WHAT YOU NEED TO DO: All lines in the records below with the word "диагностики" must be returned.

DATA LISTING:
******

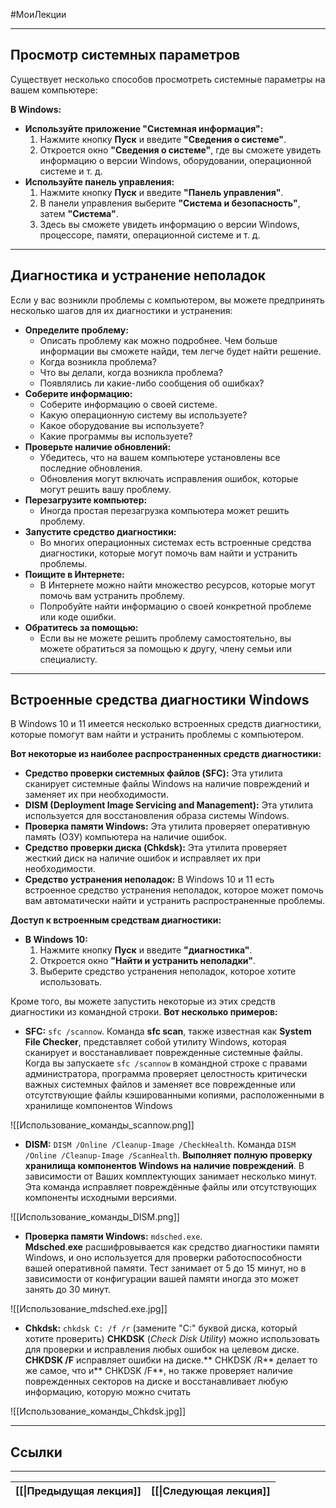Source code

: #МоиЛекции 


---
## Просмотр системных параметров

Существует несколько способов просмотреть системные параметры на вашем компьютере:

**В Windows:**

- **Используйте приложение "Системная информация":**
    1. Нажмите кнопку **Пуск** и введите **"Сведения о системе"**.
    2. Откроется окно **"Сведения о системе"**, где вы сможете увидеть информацию о версии Windows, оборудовании, операционной системе и т. д.
- **Используйте панель управления:**
    1. Нажмите кнопку **Пуск** и введите **"Панель управления"**.
    2. В панели управления выберите **"Система и безопасность"**, затем **"Система"**.
    3. Здесь вы сможете увидеть информацию о версии Windows, процессоре, памяти, операционной системе и т. д.

---
## Диагностика и устранение неполадок

Если у вас возникли проблемы с компьютером, вы можете предпринять несколько шагов для их диагностики и устранения:

- **Определите проблему:**
    - Описать проблему как можно подробнее. Чем больше информации вы сможете найди, тем легче будет найти решение.
    - Когда возникла проблема?
    - Что вы делали, когда возникла проблема?
    - Появлялись ли какие-либо сообщения об ошибках?
- **Соберите информацию:**
    - Соберите информацию о своей системе.
    - Какую операционную систему вы используете?
    - Какое оборудование вы используете?
    - Какие программы вы используете?
- **Проверьте наличие обновлений:**
    - Убедитесь, что на вашем компьютере установлены все последние обновления.
    - Обновления могут включать исправления ошибок, которые могут решить вашу проблему.
- **Перезагрузите компьютер:**
    - Иногда простая перезагрузка компьютера может решить проблему.
- **Запустите средство диагностики:**
    - Во многих операционных системах есть встроенные средства диагностики, которые могут помочь вам найти и устранить проблемы.
- **Поищите в Интернете:**
    - В Интернете можно найти множество ресурсов, которые могут помочь вам устранить проблему.
    - Попробуйте найти информацию о своей конкретной проблеме или коде ошибки.
- **Обратитесь за помощью:**
    - Если вы не можете решить проблему самостоятельно, вы можете обратиться за помощью к другу, члену семьи или специалисту.

---
## Встроенные средства диагностики Windows

В Windows 10 и 11 имеется несколько встроенных средств диагностики, которые помогут вам найти и устранить проблемы с компьютером.

**Вот некоторые из наиболее распространенных средств диагностики:**

- **Средство проверки системных файлов (SFC):** Эта утилита сканирует системные файлы Windows на наличие повреждений и заменяет их при необходимости.
- **DISM (Deployment Image Servicing and Management):** Эта утилита используется для восстановления образа системы Windows.
- **Проверка памяти Windows:** Эта утилита проверяет оперативную память (ОЗУ) компьютера на наличие ошибок.
- **Средство проверки диска (Chkdsk):** Эта утилита проверяет жесткий диск на наличие ошибок и исправляет их при необходимости.
- **Средство устранения неполадок:** В Windows 10 и 11 есть встроенное средство устранения неполадок, которое может помочь вам автоматически найти и устранить распространенные проблемы.

**Доступ к встроенным средствам диагностики:**

- **В Windows 10:**
    1. Нажмите кнопку **Пуск** и введите **"диагностика"**.
    2. Откроется окно **"Найти и устранить неполадки"**.
    3. Выберите средство устранения неполадок, которое хотите использовать.

Кроме того, вы можете запустить некоторые из этих средств диагностики из командной строки.
**Вот несколько примеров:**

- **SFC:** `sfc /scannow`. Команда **sfc scan**, также известная как **System File Checker**, представляет собой утилиту Windows, которая сканирует и восстанавливает поврежденные системные файлы. Когда вы запускаете `sfc /scannow` в командной строке с правами администратора, программа проверяет целостность критически важных системных файлов и заменяет все поврежденные или отсутствующие файлы кэшированными копиями, расположенными в хранилище компонентов Windows

![[Использование_команды_scannow.png]]

- **DISM:** `DISM /Online /Cleanup-Image /CheckHealth`. Команда `DISM /Online /Cleanup-Image /ScanHealth`. **Выполняет полную проверку хранилища компонентов Windows на наличие повреждений**. В зависимости от Ваших комплектующих занимает несколько минут. Эта команда исправляет повреждённые файлы или отсутствующих компоненты исходными версиями.

![[Использование_команды_DISM.png]]

- **Проверка памяти Windows:** `mdsched.exe`. **Mdsched**.**exe** расшифровывается как средство диагностики памяти Windows, и оно используется для проверки работоспособности вашей оперативной памяти. Тест занимает от 5 до 15 минут, но в зависимости от конфигурации вашей памяти иногда это может занять до 30 минут.

![[Использование_mdsched.exe.jpg]]

- **Chkdsk:** `chkdsk C: /f /r` (замените "C:" буквой диска, который хотите проверить)
**CHKDSK** (*Check Disk Utility*) можно использовать для проверки и исправления любых ошибок на целевом диске.
**CHKDSK /F** исправляет ошибки на диске.** CHKDSK /R** делает то же самое, что и** CHKDSK /F**, но также проверяет наличие поврежденных секторов на диске и восстанавливает любую информацию, которую можно считать

![[Использование_команды_Chkdsk.jpg]]

---
## Ссылки


---

| [[\|Предыдущая лекция]] | [[\|Следующая лекция]] |
| ----------------------- | ---------------------- |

******

RESULT:
Если у вас возникли проблемы с компьютером, вы можете предпринять несколько шагов для их диагностики и устранения:
- **Запустите средство диагностики:**
    - Во многих операционных системах есть встроенные средства диагностики, которые могут помочь вам найти и устранить проблемы.
## Встроенные средства диагностики Windows
В Windows 10 и 11 имеется несколько встроенных средств диагностики, которые помогут вам найти и устранить проблемы с компьютером.
**Вот некоторые из наиболее распространенных средств диагностики:**
**Доступ к встроенным средствам диагностики:**
Кроме того, вы можете запустить некоторые из этих средств диагностики из командной строки.
- **Проверка памяти Windows:** `mdsched.exe`. **Mdsched**.**exe** расшифровывается как средство диагностики памяти Windows, и оно используется для проверки работоспособности вашей оперативной памяти. Тест занимает от 5 до 15 минут, но в зависимости от конфигурации вашей памяти иногда это может занять до 30 минут.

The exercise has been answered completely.